Un modèle n’est pas forcément neutre : même entraîné sur de grandes masses de données, il peut mémoriser certaines informations personnelles de façon exploitable. Des travaux de recherche ont montré qu’il est parfois possible de « réextraire » des données du modèle (attaques par réidentification).
La CNIL et le CEPD rappellent qu’il faut donc :

  • considérer qu’un modèle peut être lui-même un traitement de données personnelles,

  • réaliser une analyse du statut du modèle : tests techniques pour vérifier si des données personnelles peuvent être raisonnablement ré-identifiées,

  • documenter cette analyse, afin de démontrer si le RGPD s’applique directement au modèle en plus des données d’entraînement.

Annotation des données

L’annotation (ajout de labels ou de métadonnées aux jeux de données) est une étape essentielle dans le développement d’une IA. Mais elle soulève des enjeux spécifiques :

  • Lorsque des données sensibles sont concernées, comme les données de santé utilisées pour la recherche médicale, des garanties renforcées sont indispensables :

    • encadrement juridique strict (RGPD, droit national, autorisations CNIL, méthodologies de référence),

    • mesures organisationnelles (confidentialité des annotateurs, contrats spécifiques),

    • mesures techniques (sécurisation des environnements d’annotation, traçabilité).

  • Même pour des données non sensibles, il convient d’assurer la qualité de l’annotation et d’éviter les biais discriminatoires liés à des consignes ou pratiques mal calibrées.


L’analyse d’impact : un passage quasi obligatoire

La réalisation d’une AIPD (analyse d’impact relative à la protection des données) est fortement recommandée, voire obligatoire, lorsqu’un système d’IA est développé ou déployé dans les conditions prévues par l’AI Act.
L’objectif est d’identifier les risques pour les personnes et de documenter les mesures de protection mises en place, ce qui constitue aussi une preuve de conformité.


Conclusion : anticiper pour se mettre en conformité

L’AI Act et le RGPD s’articulent : le premier fixe un cadre sectoriel autour de l’IA, le second continue de protéger les données personnelles. Les recommandations de la CNIL permettent aux acteurs de passer du texte juridique à la mise en pratique.

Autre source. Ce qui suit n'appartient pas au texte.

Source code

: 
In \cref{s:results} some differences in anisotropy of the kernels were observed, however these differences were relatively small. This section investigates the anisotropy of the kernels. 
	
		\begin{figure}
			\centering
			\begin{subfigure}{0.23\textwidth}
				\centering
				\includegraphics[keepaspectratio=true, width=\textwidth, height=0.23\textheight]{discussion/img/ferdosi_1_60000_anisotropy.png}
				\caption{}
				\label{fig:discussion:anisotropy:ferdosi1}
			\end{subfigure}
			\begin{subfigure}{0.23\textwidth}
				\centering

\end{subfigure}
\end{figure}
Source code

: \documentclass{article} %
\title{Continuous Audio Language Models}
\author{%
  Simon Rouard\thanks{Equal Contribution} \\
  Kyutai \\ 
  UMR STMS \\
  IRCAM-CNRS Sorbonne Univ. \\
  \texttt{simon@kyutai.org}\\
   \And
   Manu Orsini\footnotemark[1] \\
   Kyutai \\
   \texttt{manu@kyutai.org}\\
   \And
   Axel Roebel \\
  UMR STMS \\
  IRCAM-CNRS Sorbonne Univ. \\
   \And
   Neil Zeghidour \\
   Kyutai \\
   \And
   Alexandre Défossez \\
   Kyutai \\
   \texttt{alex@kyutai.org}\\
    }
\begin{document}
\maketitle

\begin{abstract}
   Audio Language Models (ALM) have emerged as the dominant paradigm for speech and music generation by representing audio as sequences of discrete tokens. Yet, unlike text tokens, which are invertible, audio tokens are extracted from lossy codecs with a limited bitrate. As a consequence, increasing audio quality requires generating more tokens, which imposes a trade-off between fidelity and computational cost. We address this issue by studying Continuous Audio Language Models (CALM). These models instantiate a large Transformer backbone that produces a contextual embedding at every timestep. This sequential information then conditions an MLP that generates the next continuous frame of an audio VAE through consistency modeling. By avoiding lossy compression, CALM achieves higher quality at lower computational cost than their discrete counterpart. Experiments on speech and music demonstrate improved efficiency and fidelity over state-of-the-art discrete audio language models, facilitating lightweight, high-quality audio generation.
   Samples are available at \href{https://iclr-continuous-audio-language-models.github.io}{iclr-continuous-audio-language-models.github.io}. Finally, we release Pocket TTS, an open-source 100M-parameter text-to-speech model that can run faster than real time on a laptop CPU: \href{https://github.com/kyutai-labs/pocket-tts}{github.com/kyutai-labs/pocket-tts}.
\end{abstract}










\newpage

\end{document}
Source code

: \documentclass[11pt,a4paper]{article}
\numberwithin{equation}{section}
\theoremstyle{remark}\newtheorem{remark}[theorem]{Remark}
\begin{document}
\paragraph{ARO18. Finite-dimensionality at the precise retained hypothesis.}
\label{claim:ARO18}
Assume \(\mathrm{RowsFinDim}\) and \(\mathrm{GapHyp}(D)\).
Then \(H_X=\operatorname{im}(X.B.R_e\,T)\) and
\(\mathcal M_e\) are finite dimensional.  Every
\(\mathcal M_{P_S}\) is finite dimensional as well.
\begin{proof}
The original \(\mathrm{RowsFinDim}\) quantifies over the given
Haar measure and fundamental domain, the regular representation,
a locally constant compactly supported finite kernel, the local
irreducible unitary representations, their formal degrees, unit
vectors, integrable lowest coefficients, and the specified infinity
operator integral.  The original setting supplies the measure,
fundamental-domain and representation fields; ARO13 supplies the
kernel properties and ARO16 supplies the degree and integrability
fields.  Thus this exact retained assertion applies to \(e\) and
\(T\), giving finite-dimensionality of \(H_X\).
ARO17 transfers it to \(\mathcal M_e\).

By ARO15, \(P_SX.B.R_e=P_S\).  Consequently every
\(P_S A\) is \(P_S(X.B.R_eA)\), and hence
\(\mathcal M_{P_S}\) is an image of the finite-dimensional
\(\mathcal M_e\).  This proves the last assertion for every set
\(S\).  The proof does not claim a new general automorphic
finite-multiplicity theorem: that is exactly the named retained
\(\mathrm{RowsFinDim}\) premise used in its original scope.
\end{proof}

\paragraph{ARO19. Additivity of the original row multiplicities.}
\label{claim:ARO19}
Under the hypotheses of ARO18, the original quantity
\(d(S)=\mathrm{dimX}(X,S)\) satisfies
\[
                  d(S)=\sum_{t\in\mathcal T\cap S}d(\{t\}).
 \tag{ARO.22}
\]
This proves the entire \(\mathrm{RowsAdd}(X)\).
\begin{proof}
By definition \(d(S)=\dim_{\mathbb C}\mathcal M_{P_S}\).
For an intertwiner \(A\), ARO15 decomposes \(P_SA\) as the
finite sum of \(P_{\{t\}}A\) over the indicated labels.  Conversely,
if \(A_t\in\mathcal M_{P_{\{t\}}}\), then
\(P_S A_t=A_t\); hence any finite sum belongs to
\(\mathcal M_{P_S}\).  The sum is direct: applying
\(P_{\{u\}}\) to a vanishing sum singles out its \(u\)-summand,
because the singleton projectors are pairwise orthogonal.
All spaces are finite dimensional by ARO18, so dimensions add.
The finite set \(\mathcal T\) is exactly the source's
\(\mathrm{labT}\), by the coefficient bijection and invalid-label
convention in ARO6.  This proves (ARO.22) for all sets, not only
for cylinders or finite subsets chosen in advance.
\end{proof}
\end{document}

Dès aujourd’hui, les organisations devraient :

  • anticiper les obligations GPAI applicables dès août 2025,

  • clarifier leurs rôles (responsable de traitement ou sous-traitant),

  • mettre en œuvre des AIPD,

  • documenter leurs jeux de données et leurs modèles.

C’est la condition pour aborder sereinement l’entrée en application progressive du règlement jusqu’en 2027 et gagner la confiance des utilisateurs.